A heapful of fans.  Thanks, guys.  You had no idea what your simple, "It's goods", did for me.

One tube of lipstick for the celebration toast (because, damnit, I deserve it).

5 bottles of soda and 80 fancy cups.  One knod from Elvis in Walmart at 9:15 in the evening.

3 months.  When the mural will actually be finished.  We still have a three dimensional border to do.



Soda toast


This place is crazy.

We are in the homestretch of the end of school.  It's hot, children are complacent at best, and we have a crap ton of obligations to scratch off of the ol' to-do list.  Forget grades!  Let's build something, kids.
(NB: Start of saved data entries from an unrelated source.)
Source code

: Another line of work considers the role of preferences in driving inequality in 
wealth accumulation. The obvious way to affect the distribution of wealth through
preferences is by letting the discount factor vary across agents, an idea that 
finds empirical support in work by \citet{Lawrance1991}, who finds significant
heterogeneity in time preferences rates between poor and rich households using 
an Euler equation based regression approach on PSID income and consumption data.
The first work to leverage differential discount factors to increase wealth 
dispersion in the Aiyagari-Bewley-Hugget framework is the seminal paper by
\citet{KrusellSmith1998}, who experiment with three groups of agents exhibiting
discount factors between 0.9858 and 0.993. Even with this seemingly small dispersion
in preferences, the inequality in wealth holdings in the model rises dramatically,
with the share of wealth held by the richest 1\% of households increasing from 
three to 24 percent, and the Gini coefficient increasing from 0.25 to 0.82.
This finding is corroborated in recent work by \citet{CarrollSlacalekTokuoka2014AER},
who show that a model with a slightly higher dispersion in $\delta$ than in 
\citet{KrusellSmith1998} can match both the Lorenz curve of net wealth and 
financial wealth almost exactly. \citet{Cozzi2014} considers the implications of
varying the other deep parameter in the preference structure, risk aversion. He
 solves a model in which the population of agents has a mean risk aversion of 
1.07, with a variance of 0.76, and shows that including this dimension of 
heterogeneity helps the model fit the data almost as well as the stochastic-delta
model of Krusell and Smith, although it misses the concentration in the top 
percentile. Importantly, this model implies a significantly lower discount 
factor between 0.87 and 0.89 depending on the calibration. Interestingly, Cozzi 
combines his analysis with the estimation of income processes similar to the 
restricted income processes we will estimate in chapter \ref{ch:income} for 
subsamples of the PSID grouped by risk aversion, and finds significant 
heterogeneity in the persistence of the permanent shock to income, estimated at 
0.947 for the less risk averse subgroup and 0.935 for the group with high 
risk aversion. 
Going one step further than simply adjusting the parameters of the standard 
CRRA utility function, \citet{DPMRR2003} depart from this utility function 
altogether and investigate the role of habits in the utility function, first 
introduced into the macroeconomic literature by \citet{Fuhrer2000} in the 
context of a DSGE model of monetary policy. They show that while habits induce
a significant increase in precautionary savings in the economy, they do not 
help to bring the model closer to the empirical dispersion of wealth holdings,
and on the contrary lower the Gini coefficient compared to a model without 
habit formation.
The mural is not easy to figure out how to lay out, and granted, I should have had a talk with my dad, or the maintenance guys, or somebody else (anybody else!) who had a brain about these logistics.  Perhaps I breathed in too much spray paint.  Lordy.


Shim-shimmery.


I didn't have that conversation, though.  I laid out the first layer because I was worried about structure, and cemented the suckers up.  Halfway through, I realized that was just about the dumbest thing I could have possibly done.  This mural needs strategically-placed gaps to accomodate the crazy dimensions of these tiles (particularly in the O section).  Kids build with clay, and not everything is precise, let's face it.  So, I was left with places where tiles were just not fitting, and luckily, we could pry off the problematic ones and readjust to fit the mural into place.  In retrospect, I should have built the mural by placing tiles in vertical groupings, and just line 'em up as they were needed (which we did for the latter portion).  I know that the central part of the mural would be way more precise if I had started out this way, but in the spirit of Louise Nevelson, I just have to say that I reacted to what the art was telling me to do, and this is how it turned out.  Wanna make something of it?  HUH?!?

Wednesday, May 16, 2012

Everything's Better with Sparkle

So, for four months, people have asked one question more than any.  WHAT COLOR?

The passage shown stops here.